1. Question: What are ICF's?
ICF is the acronym for Insulating Concrete Forms. There are multiple types of ICF's but in general ICFs are rigid plastic foam forms that are filled with reinforced concrete to create structural walls. They hold concrete in place during curing and remain in place afterwards to provide thermal insulation. ICFs are used to make structural concrete walls, and can be used to make either foundation or above-grade walls. The forms are typically made from pure foam-plastic insulation but may also be made from a composite of cement and foam insulation or a composite of cement and processed wood. The foam is typically either expanded polystyrene (EPS). In addition to holding the concrete in place while curing, ICFsa usually provide a web system to hold rebar in place properly spaced so that ties are avoided, and also a system is provided in most (not all) ICFs to mechanically attach interior and exterior wall finishes.
2. Question: What are the advantages of building with ICF's?

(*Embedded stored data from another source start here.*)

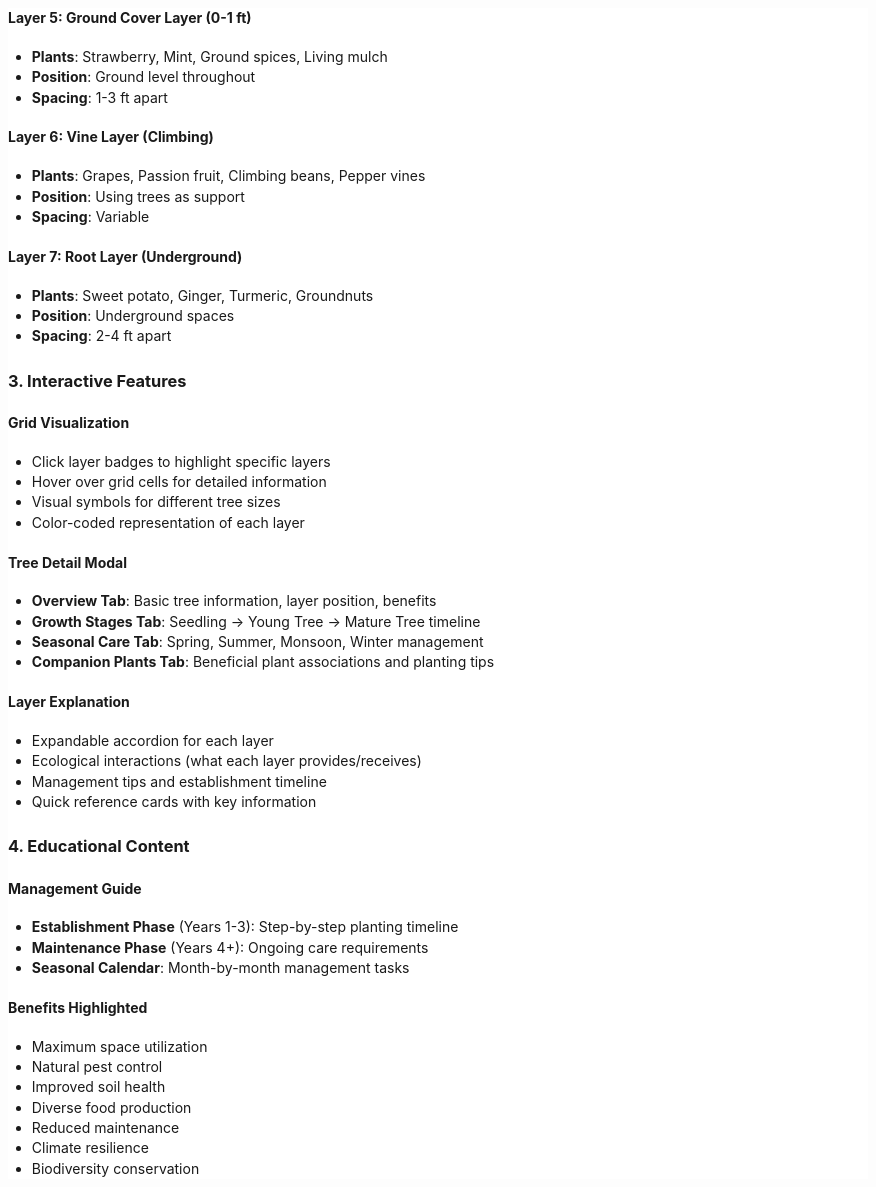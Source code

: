 #### Layer 5: Ground Cover Layer (0-1 ft)

- **Plants**: Strawberry, Mint, Ground spices, Living mulch
- **Position**: Ground level throughout
- **Spacing**: 1-3 ft apart

#### Layer 6: Vine Layer (Climbing)

- **Plants**: Grapes, Passion fruit, Climbing beans, Pepper vines
- **Position**: Using trees as support
- **Spacing**: Variable

#### Layer 7: Root Layer (Underground)

- **Plants**: Sweet potato, Ginger, Turmeric, Groundnuts
- **Position**: Underground spaces
- **Spacing**: 2-4 ft apart

### 3. **Interactive Features**

#### Grid Visualization

- Click layer badges to highlight specific layers
- Hover over grid cells for detailed information
- Visual symbols for different tree sizes
- Color-coded representation of each layer

#### Tree Detail Modal

- **Overview Tab**: Basic tree information, layer position, benefits
- **Growth Stages Tab**: Seedling → Young Tree → Mature Tree timeline
- **Seasonal Care Tab**: Spring, Summer, Monsoon, Winter management
- **Companion Plants Tab**: Beneficial plant associations and planting tips

#### Layer Explanation

- Expandable accordion for each layer
- Ecological interactions (what each layer provides/receives)
- Management tips and establishment timeline
- Quick reference cards with key information

### 4. **Educational Content**

#### Management Guide

- **Establishment Phase** (Years 1-3): Step-by-step planting timeline
- **Maintenance Phase** (Years 4+): Ongoing care requirements
- **Seasonal Calendar**: Month-by-month management tasks

#### Benefits Highlighted

- Maximum space utilization
- Natural pest control
- Improved soil health
- Diverse food production
- Reduced maintenance
- Climate resilience
- Biodiversity conservation
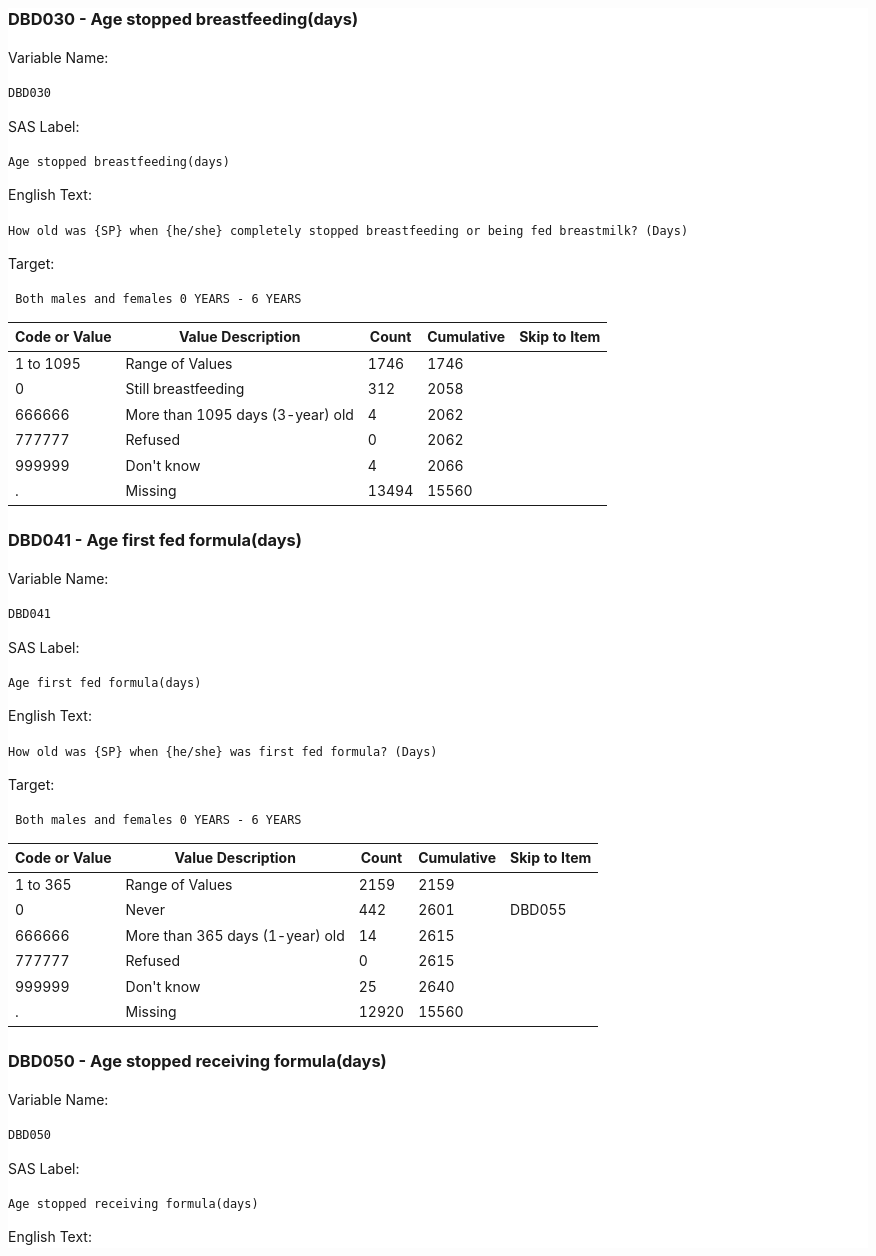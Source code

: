 ### DBD030 - Age stopped breastfeeding(days)

Variable Name:

    DBD030
SAS Label:

    Age stopped breastfeeding(days)
English Text:

    How old was {SP} when {he/she} completely stopped breastfeeding or being fed breastmilk? (Days)
Target:

     Both males and females 0 YEARS - 6 YEARS
Code or Value | Value Description | Count | Cumulative | Skip to Item  
---|---|---|---|---  
1 to 1095 | Range of Values | 1746 | 1746 |   
0 | Still breastfeeding | 312 | 2058 |   
666666 | More than 1095 days (3-year) old | 4 | 2062 |   
777777 | Refused | 0 | 2062 |   
999999 | Don't know | 4 | 2066 |   
. | Missing | 13494 | 15560 |   
  
### DBD041 - Age first fed formula(days)

Variable Name:

    DBD041
SAS Label:

    Age first fed formula(days)
English Text:

    How old was {SP} when {he/she} was first fed formula? (Days)
Target:

     Both males and females 0 YEARS - 6 YEARS
Code or Value | Value Description | Count | Cumulative | Skip to Item  
---|---|---|---|---  
1 to 365 | Range of Values | 2159 | 2159 |   
0 | Never | 442 | 2601 | DBD055  
666666 | More than 365 days (1-year) old | 14 | 2615 |   
777777 | Refused | 0 | 2615 |   
999999 | Don't know | 25 | 2640 |   
. | Missing | 12920 | 15560 |   
  
### DBD050 - Age stopped receiving formula(days)

Variable Name:

    DBD050
SAS Label:

    Age stopped receiving formula(days)
English Text:
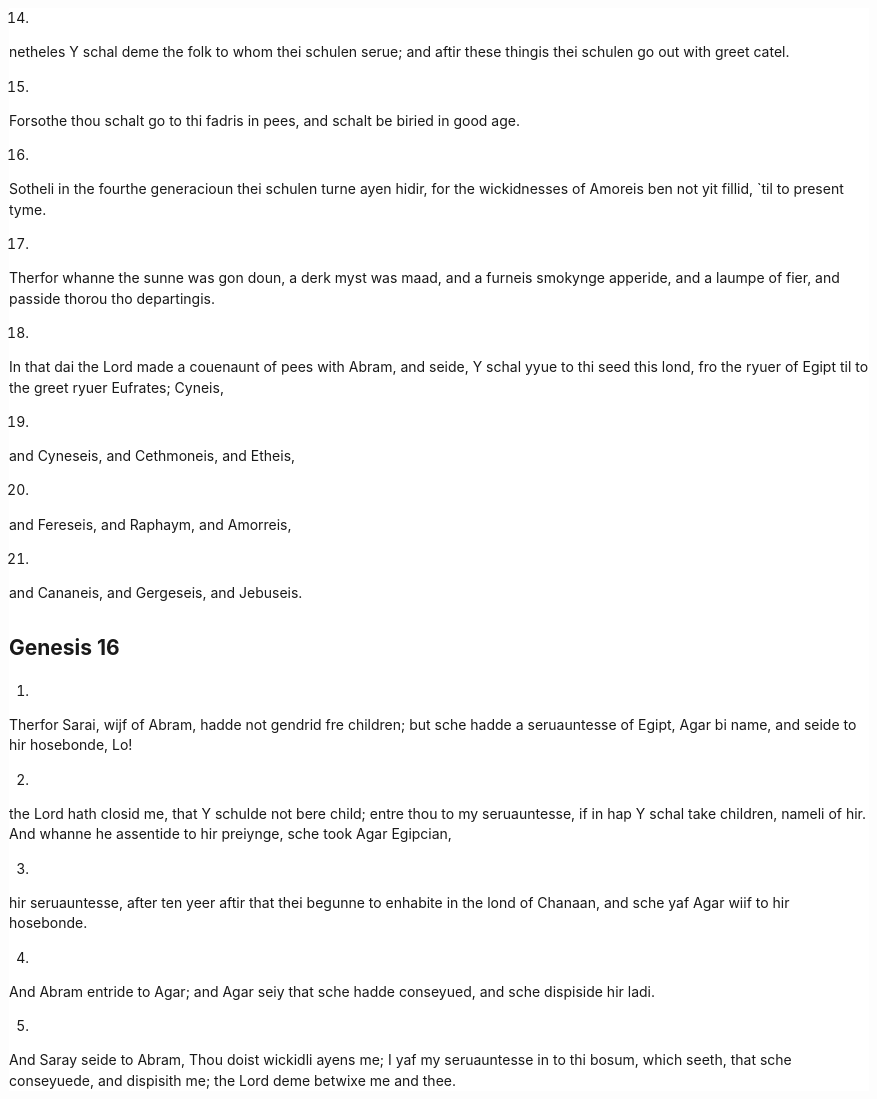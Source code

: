 
14. 
netheles Y schal deme the folk to whom thei schulen serue; and aftir these thingis thei schulen go out with greet catel.


15. 
Forsothe thou schalt go to thi fadris in pees, and schalt be biried in good age.


16. 
Sotheli in the fourthe generacioun thei schulen turne ayen hidir, for the wickidnesses of Amoreis ben not yit fillid, `til to present tyme.


17. 
Therfor whanne the sunne was gon doun, a derk myst was maad, and a furneis smokynge apperide, and a laumpe of fier, and passide thorou tho departingis.


18. 
In that dai the Lord made a couenaunt of pees with Abram, and seide, Y schal yyue to thi seed this lond, fro the ryuer of Egipt til to the greet ryuer Eufrates; Cyneis,


19. 
and Cyneseis, and Cethmoneis, and Etheis,


20. 
and Fereseis, and Raphaym, and Amorreis,


21. 
and Cananeis, and Gergeseis, and Jebuseis. 


## Genesis 16

1. 
Therfor Sarai, wijf of Abram, hadde not gendrid fre children; but sche hadde a seruauntesse of Egipt, Agar bi name, and seide to hir hosebonde, Lo!


2. 
the Lord hath closid me, that Y schulde not bere child; entre thou to my seruauntesse, if in hap Y schal take children, nameli of hir. And whanne he assentide to hir preiynge, sche took Agar Egipcian,


3. 
hir seruauntesse, after ten yeer aftir that thei begunne to enhabite in the lond of Chanaan, and sche yaf Agar wiif to hir hosebonde.


4. 
And Abram entride to Agar; and Agar seiy that sche hadde conseyued, and sche dispiside hir ladi.


5. 
And Saray seide to Abram, Thou doist wickidli ayens me; I yaf my seruauntesse in to thi bosum, which seeth, that sche conseyuede, and dispisith me; the Lord deme betwixe me and thee.

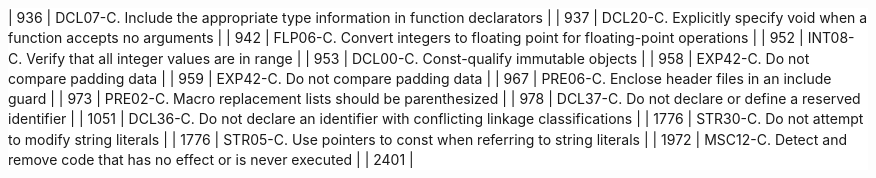 | 936 | 
     DCL07-C. Include the appropriate type information in function declarators
     |
| 937 | 
     DCL20-C. Explicitly specify void when a function accepts no arguments
     |
| 942 | 
     FLP06-C. Convert integers to floating point for floating-point operations
     |
| 952 | 
     INT08-C. Verify that all integer values are in range
     |
| 953 | 
     DCL00-C. Const-qualify immutable objects
     |
| 958 | 
     EXP42-C. Do not compare padding data
     |
| 959 | 
     EXP42-C. Do not compare padding data
     |
| 967 | 
     PRE06-C. Enclose header files in an include guard
     |
| 973 | 
     PRE02-C. Macro replacement lists should be parenthesized
     |
| 978 | 
     DCL37-C. Do not declare or define a reserved identifier
     |
| 1051 | 
     DCL36-C. Do not declare an identifier with conflicting linkage classifications
     |
| 1776 | 
     STR30-C. Do not attempt to modify string literals
     |
| 1776 | 
     STR05-C. Use pointers to const when referring to string literals
     |
| 1972 | 
     MSC12-C. Detect and remove code that has no effect or is never executed
     |
| 2401 | 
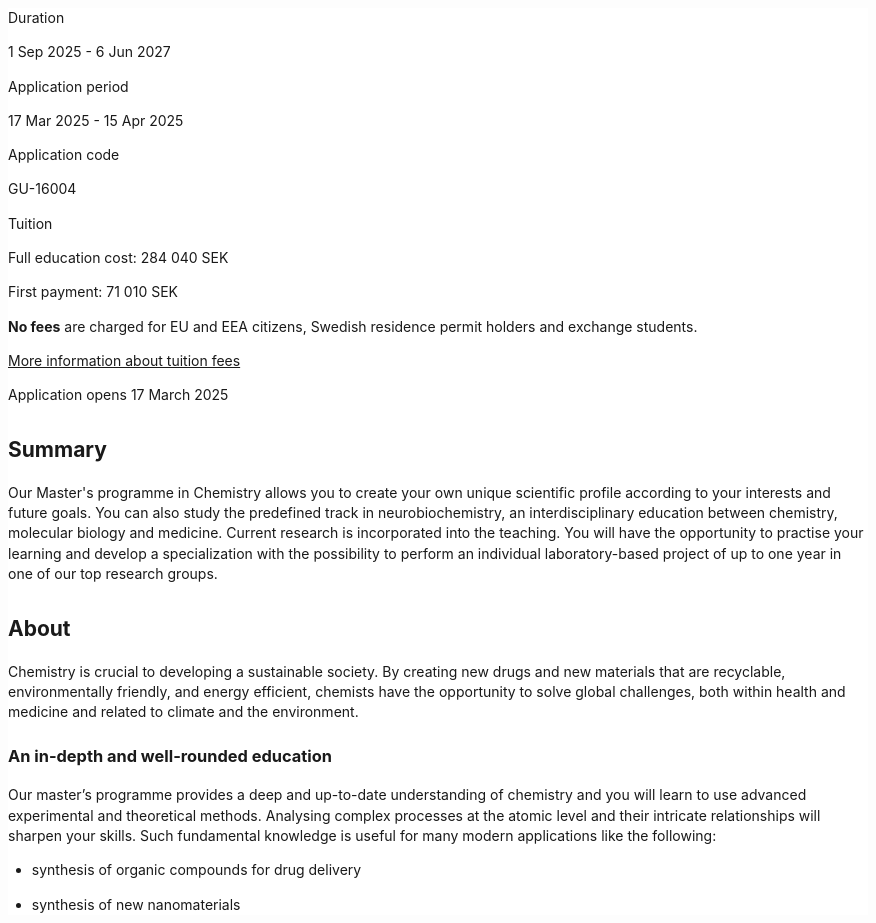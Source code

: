 Duration


1 Sep 2025
\- 6 Jun 2027

Application period


17 Mar 2025
\- 15 Apr 2025

Application code


GU-16004

Tuition


Full education cost: 284 040 SEK

First payment: 71 010 SEK

**No fees** are charged for EU and EEA citizens, Swedish residence permit holders and exchange students.

[More information about tuition fees](https://www.gu.se/en/study-in-gothenburg/apply/tuition-fees)

Application opens 17 March 2025


## Summary

Our Master's programme in Chemistry allows you to create your own unique scientific profile according to your interests and future goals. You can also study the predefined track in neurobiochemistry, an interdisciplinary education between chemistry, molecular biology and medicine. Current research is incorporated into the teaching. You will have the opportunity to practise your learning and develop a specialization with the possibility to perform an individual laboratory-based project of up to one year in one of our top research groups.

## About

Chemistry is crucial to developing a sustainable society. By creating new drugs and new materials that are recyclable, environmentally friendly, and energy efficient, chemists have the opportunity to solve global challenges, both within health and medicine and related to climate and the environment.

### An in-depth and well-rounded education

Our master’s programme provides a deep and up-to-date understanding of chemistry and you will learn to use advanced experimental and theoretical methods. Analysing complex processes at the atomic level and their intricate relationships will sharpen your skills. Such fundamental knowledge is useful for many modern applications like the following:

- synthesis of organic compounds for drug delivery

- synthesis of new nanomaterials
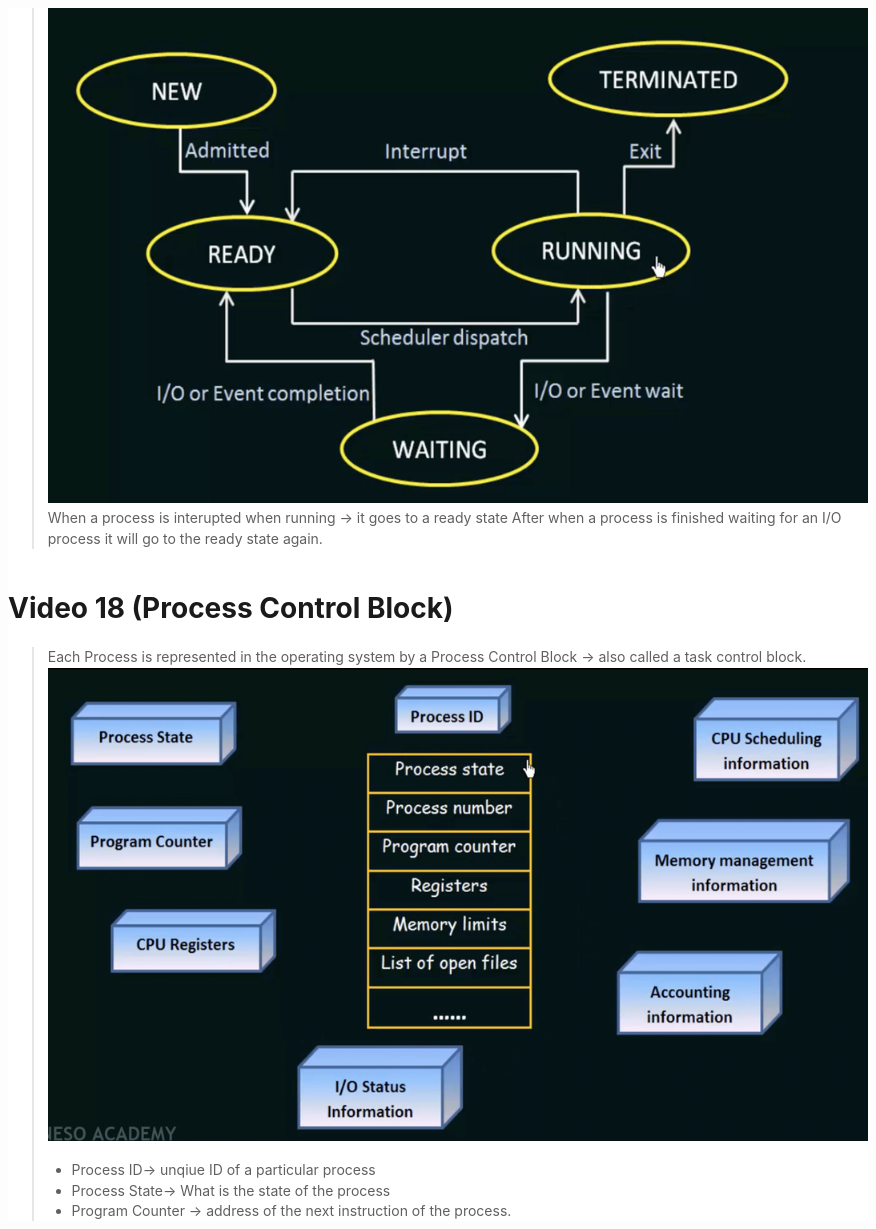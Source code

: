 > ![logo](./pictures/pic14.png)
> When a process is interupted when running -> it goes to a ready state 
> After when a process is finished waiting for an I/O process it will go to the ready state again.

# Video 18 (Process Control Block)
> Each Process is represented in the operating system by a Process Control Block -> also called a task control block.
> ![logo](./pictures/pic15.png)
> * Process ID-> unqiue ID of a particular process 
> * Process State-> What is the state of the process
> * Program Counter -> address of the next instruction of the process.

The building will use 35 up to 70% less energy to heat and cool; it will be quieter and will keep out more unwanted noise than a conventionally constructed home; the house will have superior wind and fire resistance; the exterior walls are essentially impervious to rot and decay, and overall you will experience a much more comfortable living environment.
3. Question: Do the AMVIC forms stay in place after the concrete is poured?
Yes. The AMVIC forms are used to allow builders to pour a solid concrete wall. However, upon completion, the forms are designed to provide insulation, nailing surfaces, and a vapor barrier, all in one step.
4. Question: How are doors and windows installed?
A wooden or vinyl buck is built to the desired rough opening size and incorporated into the AMVIC wall as it is being stacked prior to pouring the concrete. Once the concrete cures, doors and windows are installed as usual into this opening.
5. Question: What Is EPS (Expanded Polystyrene)?
EPS is constructed from millions of tiny air cells fused in manufacturing to form a rigid material. EPS contains no CFC's or HCFC's and has a zero ozone depletion rating. In fact, it is totally inert and considered one of the best insulating materials available.
6. Question: Is the AMVIC ICF easy to use?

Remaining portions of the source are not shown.